Chercheur au C.R.E.N. de formation philosophique, M.Fabre réfléchit à une nouvelle problématique éducative en se fondant sur les conceptions de Platon, Aristote, Kant et jusqu'à Deleuze, et se réfère en permanence à Dewey, pédagogue américain pragmatiste du début du 20e s. La métaphore géographique " la carte et la boussole " éclaire l'ensemble de sa démonstration. Nous étions terriens dans un monde stable ; nous sommes devenus marins dans un monde héraclitéen où tout est changement, déconstruction et reconstruction ; où l'on doit en permanence "faire le point" pour trouver la prochaine passe. L'éducation doit s'adapter à ce monde problématique. La transmission des savoirs anciens devient inutilisable ; il faut " renoncer à chercher la certitude dans des référentiels fixes " et trouver d'autres modalités pour préparer les jeunes à ce monde changeant.

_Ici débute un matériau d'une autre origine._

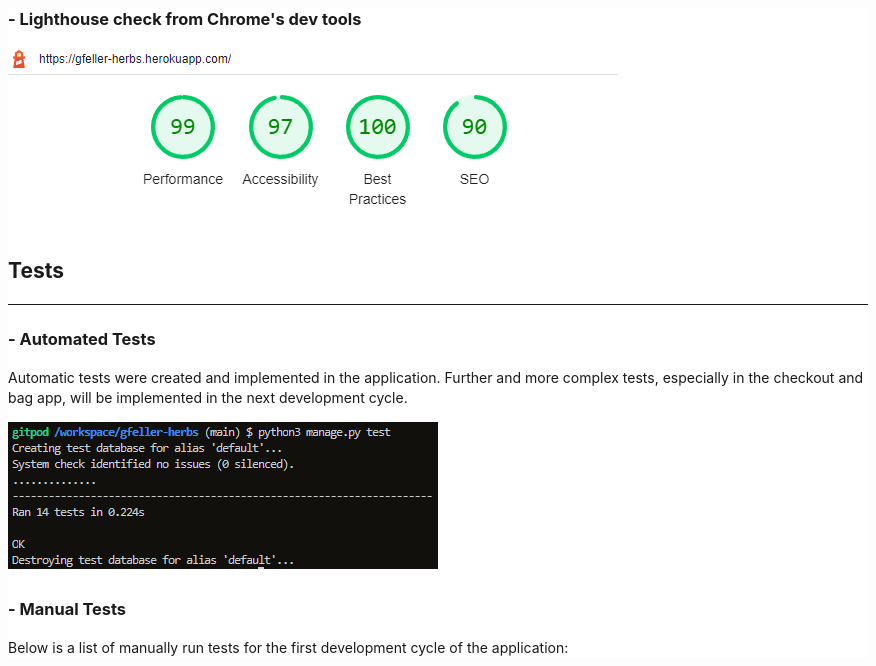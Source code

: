 ### - Lighthouse check from Chrome's dev tools

![Screenshot Lighthouse](/media/images_readme/screenshot_lighthouse.PNG)

## Tests

---

### - Automated Tests

Automatic tests were created and implemented in the application. Further and more complex tests, especially in the checkout and bag app, will be implemented in the next development cycle.

![Automated Tests](/media/images_readme/automated_tests.PNG)

### - Manual Tests

Below is a list of manually run tests for the first development cycle of the application:
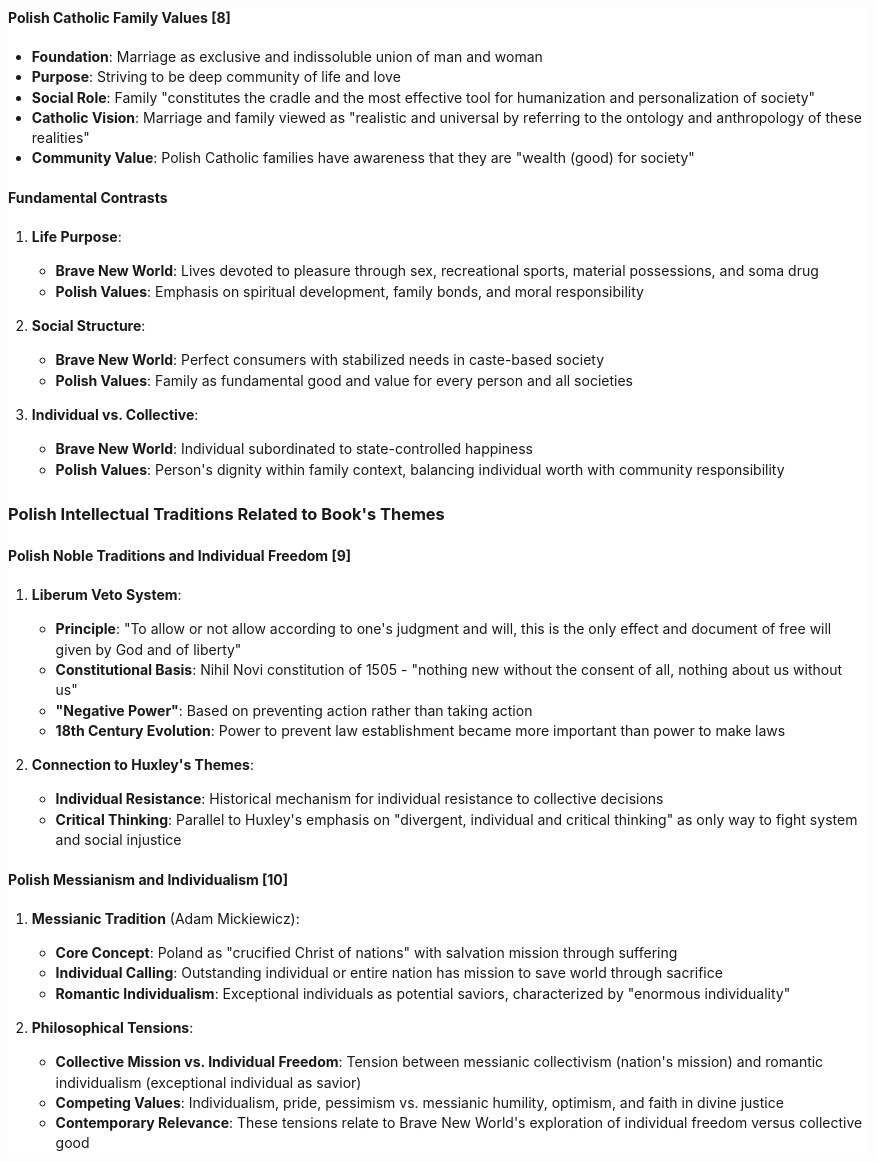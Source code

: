 #### Polish Catholic Family Values [8]
- **Foundation**: Marriage as exclusive and indissoluble union of man and woman
- **Purpose**: Striving to be deep community of life and love
- **Social Role**: Family "constitutes the cradle and the most effective tool for humanization and personalization of society"
- **Catholic Vision**: Marriage and family viewed as "realistic and universal by referring to the ontology and anthropology of these realities"
- **Community Value**: Polish Catholic families have awareness that they are "wealth (good) for society"

#### Fundamental Contrasts
1. **Life Purpose**:
   - **Brave New World**: Lives devoted to pleasure through sex, recreational sports, material possessions, and soma drug
   - **Polish Values**: Emphasis on spiritual development, family bonds, and moral responsibility

2. **Social Structure**:
   - **Brave New World**: Perfect consumers with stabilized needs in caste-based society
   - **Polish Values**: Family as fundamental good and value for every person and all societies

3. **Individual vs. Collective**:
   - **Brave New World**: Individual subordinated to state-controlled happiness
   - **Polish Values**: Person's dignity within family context, balancing individual worth with community responsibility

### Polish Intellectual Traditions Related to Book's Themes

#### Polish Noble Traditions and Individual Freedom [9]
1. **Liberum Veto System**:
   - **Principle**: "To allow or not allow according to one's judgment and will, this is the only effect and document of free will given by God and of liberty"
   - **Constitutional Basis**: Nihil Novi constitution of 1505 - "nothing new without the consent of all, nothing about us without us"
   - **"Negative Power"**: Based on preventing action rather than taking action
   - **18th Century Evolution**: Power to prevent law establishment became more important than power to make laws

2. **Connection to Huxley's Themes**:
   - **Individual Resistance**: Historical mechanism for individual resistance to collective decisions
   - **Critical Thinking**: Parallel to Huxley's emphasis on "divergent, individual and critical thinking" as only way to fight system and social injustice

#### Polish Messianism and Individualism [10]
1. **Messianic Tradition** (Adam Mickiewicz):
   - **Core Concept**: Poland as "crucified Christ of nations" with salvation mission through suffering
   - **Individual Calling**: Outstanding individual or entire nation has mission to save world through sacrifice
   - **Romantic Individualism**: Exceptional individuals as potential saviors, characterized by "enormous individuality"

2. **Philosophical Tensions**:
   - **Collective Mission vs. Individual Freedom**: Tension between messianic collectivism (nation's mission) and romantic individualism (exceptional individual as savior)
   - **Competing Values**: Individualism, pride, pessimism vs. messianic humility, optimism, and faith in divine justice
   - **Contemporary Relevance**: These tensions relate to Brave New World's exploration of individual freedom versus collective good

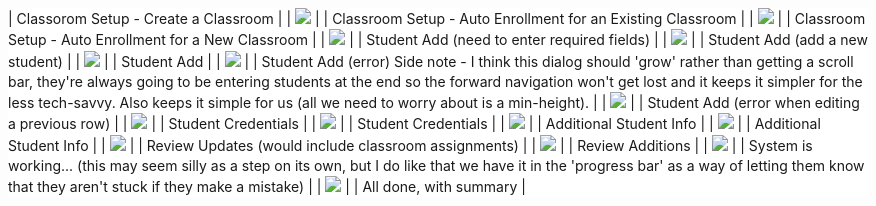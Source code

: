 | Classorom Setup - Create a Classroom |
| ![](https://github.com/thinkthroughmath/meta/blob/master/specs/assets/student-import/manual-add/Manual%20Import%203a.png?raw=true) |
| Classroom Setup - Auto Enrollment for an Existing Classroom |
| ![](https://github.com/thinkthroughmath/meta/blob/master/specs/assets/student-import/manual-add/Manual%20Import%203b.png?raw=true) |
| Classroom Setup - Auto Enrollment for a New Classroom |
| ![](https://github.com/thinkthroughmath/meta/blob/master/specs/assets/student-import/manual-add/Manual%20Import%204.1.png?raw=true) |
| Student Add (need to enter required fields) |
| ![](https://github.com/thinkthroughmath/meta/blob/master/specs/assets/student-import/manual-add/Manual%20Import%204.2.png?raw=true) |
| Student Add (add a new student) |
| ![](https://github.com/thinkthroughmath/meta/blob/master/specs/assets/student-import/manual-add/Manual%20Import%204.4.png?raw=true) |
| Student Add |
| ![](https://github.com/thinkthroughmath/meta/blob/master/specs/assets/student-import/manual-add/Manual%20Import%204.5.png?raw=true) |
| Student Add (error) Side note - I think this dialog should 'grow' rather than getting a scroll bar, they're always going to be entering students at the end so the forward navigation won't get lost and it keeps it simpler for the less tech-savvy. Also keeps it simple for us (all we need to worry about is a min-height). |
| ![](https://github.com/thinkthroughmath/meta/blob/master/specs/assets/student-import/manual-add/Manual%20Import%204.6.png?raw=true) |
| Student Add (error when editing a previous row) |
| ![](https://github.com/thinkthroughmath/meta/blob/master/specs/assets/student-import/manual-add/Manual%20Import%205.png?raw=true) |
| Student Credentials |
| ![](https://github.com/thinkthroughmath/meta/blob/master/specs/assets/student-import/manual-add/Manual%20Import%206.png?raw=true) |
| Student Credentials |
| ![](https://github.com/thinkthroughmath/meta/blob/master/specs/assets/student-import/manual-add/Manual%20Import%207.png?raw=true) |
| Additional Student Info |
| ![](https://github.com/thinkthroughmath/meta/blob/master/specs/assets/student-import/manual-add/Manual%20Import%208.png?raw=true) |
| Additional Student Info |
| ![](https://github.com/thinkthroughmath/meta/blob/master/specs/assets/student-import/manual-add/Manual%20Import%209.png?raw=true) |
| Review Updates (would include classroom assignments) |
| ![](https://github.com/thinkthroughmath/meta/blob/master/specs/assets/student-import/manual-add/Manual%20Import%2010.png?raw=true) |
| Review Additions |
| ![](https://github.com/thinkthroughmath/meta/blob/master/specs/assets/student-import/manual-add/Manual%20Import%2011.png?raw=true) |
| System is working... (this may seem silly as a step on its own, but I do like that we have it in the 'progress bar' as a way of letting them know that they aren't stuck if they make a mistake) |
| ![](https://github.com/thinkthroughmath/meta/blob/master/specs/assets/student-import/manual-add/Manual%20Import%2012.png?raw=true) |
| All done, with summary |
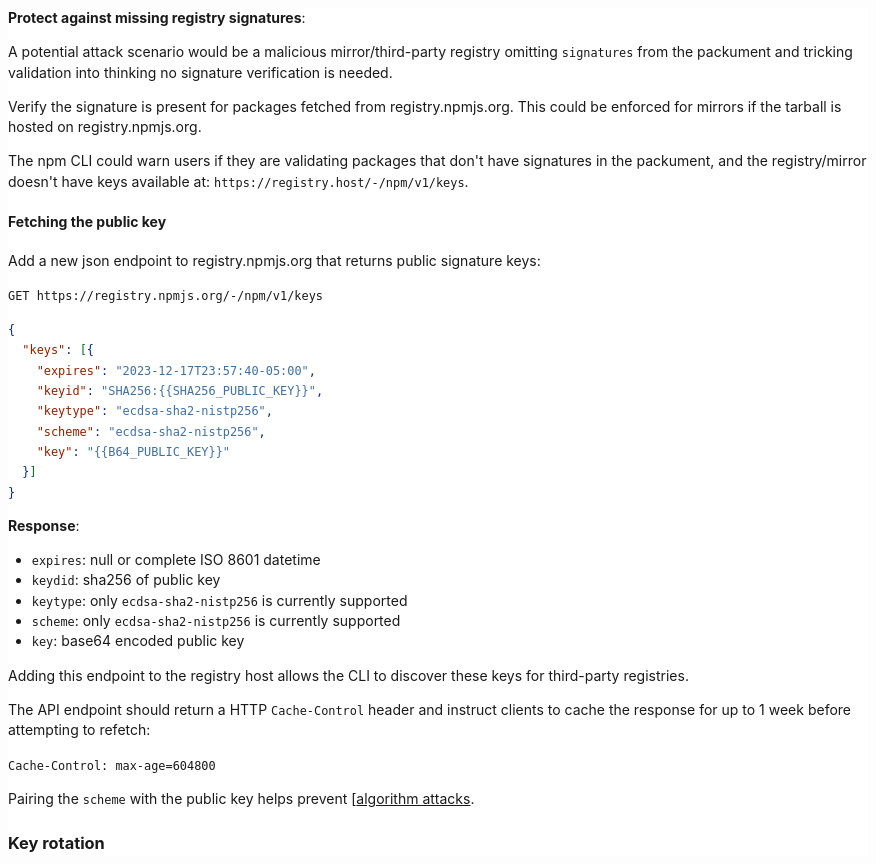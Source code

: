 **Protect against missing registry signatures**:

A potential attack scenario would be a malicious mirror/third-party registry
omitting `signatures` from the packument and tricking validation into thinking
no signature verification is needed.

Verify the signature is present for packages fetched from registry.npmjs.org.
This could be enforced for mirrors if the tarball is hosted on
registry.npmjs.org.

The npm CLI could warn users if they are validating packages that don't have
signatures in the packument, and the registry/mirror doesn't have keys available at:
`https://registry.host/-/npm/v1/keys`.

#### Fetching the public key

Add a new json endpoint to registry.npmjs.org that returns public signature
keys:

```
GET https://registry.npmjs.org/-/npm/v1/keys
```

```json
{
  "keys": [{
    "expires": "2023-12-17T23:57:40-05:00",
    "keyid": "SHA256:{{SHA256_PUBLIC_KEY}}",
    "keytype": "ecdsa-sha2-nistp256",
    "scheme": "ecdsa-sha2-nistp256",
    "key": "{{B64_PUBLIC_KEY}}"
  }]
}
```

**Response**:

- `expires`: null or complete ISO 8601 datetime
- `keydid`: sha256 of public key
- `keytype`: only `ecdsa-sha2-nistp256` is currently supported
- `scheme`: only `ecdsa-sha2-nistp256` is currently supported
- `key`: base64 encoded public key

Adding this endpoint to the registry host allows the CLI to discover these keys
for third-party registries.

The API endpoint should return a HTTP `Cache-Control` header and instruct
clients to cache the response for up to 1 week before attempting to refetch:

```
Cache-Control: max-age=604800
```

Pairing the `scheme` with the public key helps prevent [[algorithm
attacks](https://auth0.com/blog/critical-vulnerabilities-in-json-web-token-libraries/).

### Key rotation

Fabre suggère de leur donner de nouveaux repères : la carte, —l'expérience, les savoirs antérieurs, ces certitudes devenues provisoires— et la boussole —le questionnement, le doute, la problématisation—, pour que les jeunes s'orientent sur la carte et, surtout, puissent y ouvrir d'autres chemins. Selon l'auteur, l'éducation doit désormais développer la compétence des élèves à poser et résoudre des problèmes.
M. Fabre réfute autant le relativisme, —qui dénie tout problème puisque tout se vaut—, que l'intégrisme, —qui radicalise toute problématique—; autant la nostalgie pessimiste de Finkielkraut que les technocrates de l'éducation : il fustige l'ineptie du "apprendre à apprendre" tout comme l'illusion de croire l'élève capable de construire seul ses savoirs.
Dans notre société éclatée, "la vraie autorité de l'éducateur ne vient plus de son statut ni de son âge": il ne peut plus commander ni faire imiter ; le savoir chosifié de nombreux professeurs, malgré le recours à des supports ludiques tels l'ordinateur ou le video-projecteur, entraîne le désintérêt des élèves, voire leur contestation, par exemple de la théorie de l'évolution. C'est bon signe pour Fabre car aucun savoir ne va de soi ni n'est vérité immuable. Si tout apprentissage se fonde sur la confiance dans le maître et la croyance aux connaissances qu'il propose, aux certitudes de départ ; vient ensuite le doute constructif —non pas la critique systématique du cours— si l'élève a appris à interroger savoirs, opinions, préjugés (la carte) grâce à sa boussole : il les met en question, de même qu'il apprend à douter de lui-même, à interroger ses échecs.
L'éducation doit désormais inspirer aux élèves le goût de la problématisation. L'autorité de l'éducateur vient de sa capacité au conseil autant qu'à l'exigence bienveillante pour amener ses élèves à construire avec lui la problématique du cours —non plus la leur imposer— et y chercher ensemble des solutions. Par exemple, au lieu de leur soumettre la question "Comment expliquer les saisons ", il leur propose "Comment expliquer que dans une année il n'y ait qu'un seul hiver et un seul été ?" Cette formulation paradoxale, à rebours de l'opinion commune, motive les élèves à poser un problème et à s'impliquer avec leurs pairs et l'éducateur "inducteur de problématisation". Ainsi les nouvelles problématiques éducatives, en développant la capacité de l'élève de penser par lui-même, génèreront l'ouverture d'esprit nécessaire à toute émancipation.
Michel FABRE - Éduquer pour un monde problématique. La carte et la boussole. PUF, juin 2011, 220 pages, 24 €.